All these guides pointed to the need to find meaning in a larger, unchanging reality that goes beyond the personal sense of self. Cage knew that music, too, needed to go beyond self-expression. In “A composer’s confessions”, he summarizes Sarabhai’s understanding of music: “the purpose of music was to concentrate the mind.” He then notes that Harrison “found a passage by Thomas Mace written in England in 1676 to the effect that the purpose of music was to season and sober the mind, thus making it susceptible of divine influences, and elevating one’s affections to goodness.” Cage and his companions had found their reason for making music.
Read the next post in this series: 3 — Integrating opposites
Sources and asides
Cage may have been introduced to Coomaraswamy’s work by the artist Morris Graves, a friend from his years in Seattle who was deeply influenced by Coomaraswamy. Or he may have picked up Coomaraswamy from Joseph Campbell, who Cage knew in New York. For a thorough account of Coomaraswamy’s influence on Cage, Graves and other artists, see David J. Clarke, The influence of Oriental thought on postwar American painting and sculpture (New York: Garland Publishing, 1988). The most important of Coomaraswamy’s books for Cage was his The transformation of nature in art (New York: Dover Publications, 1934).
David W. Patterson discusses Cage’s early Asian readings in his “Cage and Asia: history and sources”, in The Cambridge companion to John Cage (Cambridge: Cambridge University Press, 2002).
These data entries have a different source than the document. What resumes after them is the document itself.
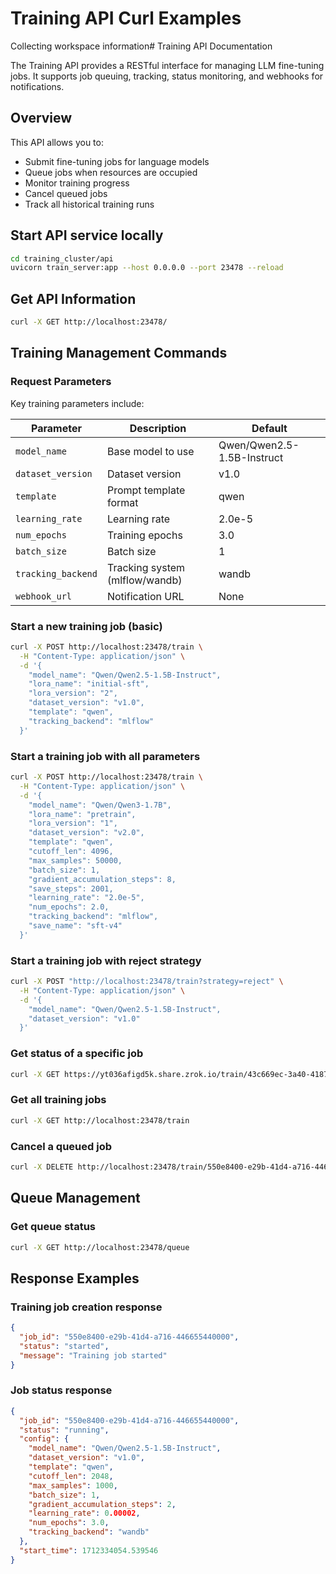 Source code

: # Training API Curl Examples

Collecting workspace information# Training API Documentation

The Training API provides a RESTful interface for managing LLM fine-tuning jobs. It supports job queuing, tracking, status monitoring, and webhooks for notifications.

## Overview

This API allows you to:
- Submit fine-tuning jobs for language models
- Queue jobs when resources are occupied
- Monitor training progress
- Cancel queued jobs
- Track all historical training runs

## Start API service locally
```bash
cd training_cluster/api
uvicorn train_server:app --host 0.0.0.0 --port 23478 --reload
```

## Get API Information

```bash
curl -X GET http://localhost:23478/
```

## Training Management Commands

### Request Parameters

Key training parameters include:

| Parameter | Description | Default |
|-----------|-------------|---------|
| `model_name` | Base model to use | Qwen/Qwen2.5-1.5B-Instruct |
| `dataset_version` | Dataset version | v1.0 |
| `template` | Prompt template format | qwen |
| `learning_rate` | Learning rate | 2.0e-5 |
| `num_epochs` | Training epochs | 3.0 |
| `batch_size` | Batch size | 1 |
| `tracking_backend` | Tracking system (mlflow/wandb) | wandb |
| `webhook_url` | Notification URL | None |

### Start a new training job (basic)

```bash
curl -X POST http://localhost:23478/train \
  -H "Content-Type: application/json" \
  -d '{
    "model_name": "Qwen/Qwen2.5-1.5B-Instruct",
    "lora_name": "initial-sft",
    "lora_version": "2",
    "dataset_version": "v1.0",  
    "template": "qwen",
    "tracking_backend": "mlflow"
  }'
```

### Start a training job with all parameters

```bash
curl -X POST http://localhost:23478/train \
  -H "Content-Type: application/json" \
  -d '{
    "model_name": "Qwen/Qwen3-1.7B",
    "lora_name": "pretrain",
    "lora_version": "1",
    "dataset_version": "v2.0",
    "template": "qwen",
    "cutoff_len": 4096,
    "max_samples": 50000,
    "batch_size": 1,
    "gradient_accumulation_steps": 8,
    "save_steps": 2001,
    "learning_rate": "2.0e-5",
    "num_epochs": 2.0,
    "tracking_backend": "mlflow",
    "save_name": "sft-v4"
  }'
```

### Start a training job with reject strategy

```bash
curl -X POST "http://localhost:23478/train?strategy=reject" \
  -H "Content-Type: application/json" \
  -d '{
    "model_name": "Qwen/Qwen2.5-1.5B-Instruct",
    "dataset_version": "v1.0"
  }'
```

### Get status of a specific job

```bash
curl -X GET https://yt036afigd5k.share.zrok.io/train/43c669ec-3a40-4187-9143-5221614a0d09
```

### Get all training jobs

```bash
curl -X GET http://localhost:23478/train
```

### Cancel a queued job

```bash
curl -X DELETE http://localhost:23478/train/550e8400-e29b-41d4-a716-446655440000
```

## Queue Management

### Get queue status

```bash
curl -X GET http://localhost:23478/queue
```

## Response Examples

### Training job creation response

```json
{
  "job_id": "550e8400-e29b-41d4-a716-446655440000",
  "status": "started",
  "message": "Training job started"
}
```

### Job status response

```json
{
  "job_id": "550e8400-e29b-41d4-a716-446655440000",
  "status": "running",
  "config": {
    "model_name": "Qwen/Qwen2.5-1.5B-Instruct",
    "dataset_version": "v1.0",
    "template": "qwen",
    "cutoff_len": 2048,
    "max_samples": 1000,
    "batch_size": 1,
    "gradient_accumulation_steps": 2,
    "learning_rate": 0.00002,
    "num_epochs": 3.0,
    "tracking_backend": "wandb"
  },
  "start_time": 1712334054.539546
}
```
Cage told the story of The gospel of Sri Ramakrishna taking the place of psychotherapy on many occasions. One such example is in his “List No. 2”, in John Cage, Kostelanetz, Ed. (New York: Praeger Publishers, 1970), p. 138. I learned of his study of Huxley’s Perennial philosophy in a telephone conversation in 1990.
The story about the similarity of Sarabhai’s formulation of the purpose of music and Thomas Mace’s was recounted often by Cage, although the facts shifted with the retelling. In later accounts of the incident, Cage ascribed the wording of the Mace quotation directly to Sarabhai, with Harrison’s finding the exact same statement in Mace given as proof of its universality. See, for example, the account in Cage’s “Memoir” of 1966, reprinted in John Cage, Richard Kostelanetz, ed. (New York: Praeger Publishers, 1970), p. 77.